(Document images with source code)
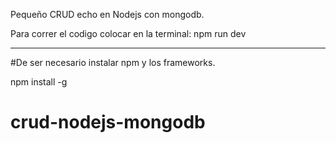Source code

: Pequeño CRUD echo en Nodejs con mongodb.

 Para correr el codigo colocar en la terminal: npm run dev

--------------------------------------------------------------------------------------
#De ser necesario instalar npm y los frameworks.

 npm install -g

# crud-nodejs-mongodb
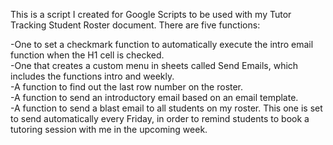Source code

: This is a script I created for Google Scripts to be used with my Tutor Tracking Student Roster document. There are five functions: 

-One to set a checkmark function to automatically execute the intro email function when the H1 cell is checked. \
-One that creates a custom menu in sheets called Send Emails, which includes the functions intro and weekly. \
-A function to find out the last row number on the roster. \
-A function to send an introductory email based on an email template. \
-A function to send a blast email to all students on my roster. This one is set to send automatically every Friday, in order to remind students to book a tutoring session with me in the upcoming week. 
 
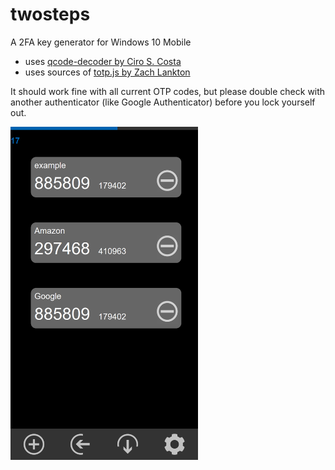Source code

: # twosteps
A 2FA key generator for Windows 10 Mobile

* uses [qcode-decoder by Ciro S. Costa](https://github.com/cirocosta/qcode-decoder)
* uses sources of [totp.js by Zach Lankton](https://gist.github.com/zachlankton/bf0ec610d044e793a1a9cccef6170e97)

It should work fine with all current OTP codes, but please double check with another authenticator (like Google Authenticator) before you lock yourself out. 

<img src="screenshot.png" width="300">
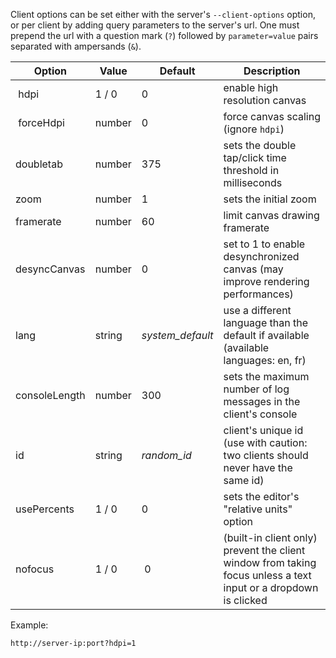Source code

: Client options can be set either with the server's `--client-options` option, or per client by adding query parameters to the server's url. One must prepend the url with a question mark (`?`) followed by `parameter=value` pairs separated with ampersands (`&`).


| Option | Value | Default | Description |
|----|----|----|----|
| hdpi | 1 / 0 | 0 | enable high resolution canvas |
| forceHdpi | number | 0 | force canvas scaling (ignore `hdpi`) |
| doubletab | number | 375 | sets the double tap/click time threshold in milliseconds |
| zoom | number | 1 | sets the initial zoom |
| framerate | number | 60 | limit canvas drawing framerate |
| desyncCanvas | number | 0 | set to 1 to enable desynchronized canvas (may improve rendering performances) |
| lang | string | *system_default* | use a different language than the default if available (available languages: en, fr) |
| consoleLength | number | 300 | sets the maximum number of log messages in the client's console |
| id | string | *random_id* | client's unique id (use with caution: two clients should never have the same id) |
| usePercents | 1 / 0 | 0 | sets the editor's "relative units" option  |
| nofocus | 1 / 0 | 0 | (built-in client only) prevent the client window from taking focus unless a text input or a dropdown is clicked |


Example:

`http://server-ip:port?hdpi=1`
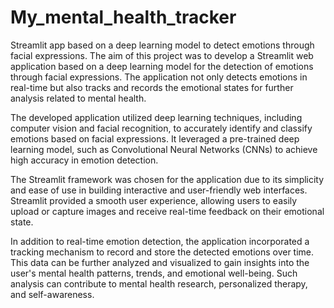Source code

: # My_mental_health_tracker
Streamlit app based on a deep learning model to detect emotions through facial expressions.
The aim of this project was to develop a Streamlit web application based on a deep learning model for the detection of emotions through facial expressions. The application not only detects emotions in real-time but also tracks and records the emotional states for further analysis related to mental health.

The developed application utilized deep learning techniques, including computer vision and facial recognition, to accurately identify and classify emotions based on facial expressions. It leveraged a pre-trained deep learning model, such as Convolutional Neural Networks (CNNs) to achieve high accuracy in emotion detection.

The Streamlit framework was chosen for the application due to its simplicity and ease of use in building interactive and user-friendly web interfaces. Streamlit provided a smooth user experience, allowing users to easily upload or capture images and receive real-time feedback on their emotional state.

In addition to real-time emotion detection, the application incorporated a tracking mechanism to record and store the detected emotions over time. This data can be further analyzed and visualized to gain insights into the user's mental health patterns, trends, and emotional well-being. Such analysis can contribute to mental health research, personalized therapy, and self-awareness.
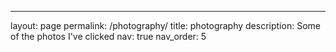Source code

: ---
layout: page
permalink: /photography/
title: photography
description: Some of the photos I've clicked
nav: true
nav_order: 5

◆ Exercise prompt:
Could the entries above be returned verbatim, with no pictures included?

◆ Solved problem:
Source code

: Pequeño CRUD echo en Nodejs con mongodb.

 Para correr el codigo colocar en la terminal: npm run dev

--------------------------------------------------------------------------------------
#De ser necesario instalar npm y los frameworks.

 npm install -g

# crud-nodejs-mongodb
Source code

: This is a script I created for Google Scripts to be used with my Tutor Tracking Student Roster document. There are five functions: 

-One to set a checkmark function to automatically execute the intro email function when the H1 cell is checked. \
-One that creates a custom menu in sheets called Send Emails, which includes the functions intro and weekly. \
-A function to find out the last row number on the roster. \
-A function to send an introductory email based on an email template. \
-A function to send a blast email to all students on my roster. This one is set to send automatically every Friday, in order to remind students to book a tutoring session with me in the upcoming week. 
 
Source code

: # twosteps
A 2FA key generator for Windows 10 Mobile

* uses [qcode-decoder by Ciro S. Costa](https://github.com/cirocosta/qcode-decoder)
* uses sources of [totp.js by Zach Lankton](https://gist.github.com/zachlankton/bf0ec610d044e793a1a9cccef6170e97)

It should work fine with all current OTP codes, but please double check with another authenticator (like Google Authenticator) before you lock yourself out. 

<img src="screenshot.png" width="300">
Source code

: Client options can be set either with the server's `--client-options` option, or per client by adding query parameters to the server's url. One must prepend the url with a question mark (`?`) followed by `parameter=value` pairs separated with ampersands (`&`).


| Option | Value | Default | Description |
|----|----|----|----|
| hdpi | 1 / 0 | 0 | enable high resolution canvas |
| forceHdpi | number | 0 | force canvas scaling (ignore `hdpi`) |
| doubletab | number | 375 | sets the double tap/click time threshold in milliseconds |
| zoom | number | 1 | sets the initial zoom |
| framerate | number | 60 | limit canvas drawing framerate |
| desyncCanvas | number | 0 | set to 1 to enable desynchronized canvas (may improve rendering performances) |
| lang | string | *system_default* | use a different language than the default if available (available languages: en, fr) |
| consoleLength | number | 300 | sets the maximum number of log messages in the client's console |
| id | string | *random_id* | client's unique id (use with caution: two clients should never have the same id) |
| usePercents | 1 / 0 | 0 | sets the editor's "relative units" option  |
| nofocus | 1 / 0 | 0 | (built-in client only) prevent the client window from taking focus unless a text input or a dropdown is clicked |


Example:

`http://server-ip:port?hdpi=1`
Source code

: # My_mental_health_tracker
Streamlit app based on a deep learning model to detect emotions through facial expressions.
The aim of this project was to develop a Streamlit web application based on a deep learning model for the detection of emotions through facial expressions. The application not only detects emotions in real-time but also tracks and records the emotional states for further analysis related to mental health.

The developed application utilized deep learning techniques, including computer vision and facial recognition, to accurately identify and classify emotions based on facial expressions. It leveraged a pre-trained deep learning model, such as Convolutional Neural Networks (CNNs) to achieve high accuracy in emotion detection.

The Streamlit framework was chosen for the application due to its simplicity and ease of use in building interactive and user-friendly web interfaces. Streamlit provided a smooth user experience, allowing users to easily upload or capture images and receive real-time feedback on their emotional state.

In addition to real-time emotion detection, the application incorporated a tracking mechanism to record and store the detected emotions over time. This data can be further analyzed and visualized to gain insights into the user's mental health patterns, trends, and emotional well-being. Such analysis can contribute to mental health research, personalized therapy, and self-awareness.
Source code

: ---
layout: page
permalink: /photography/
title: photography
description: Some of the photos I've clicked
nav: true
nav_order: 5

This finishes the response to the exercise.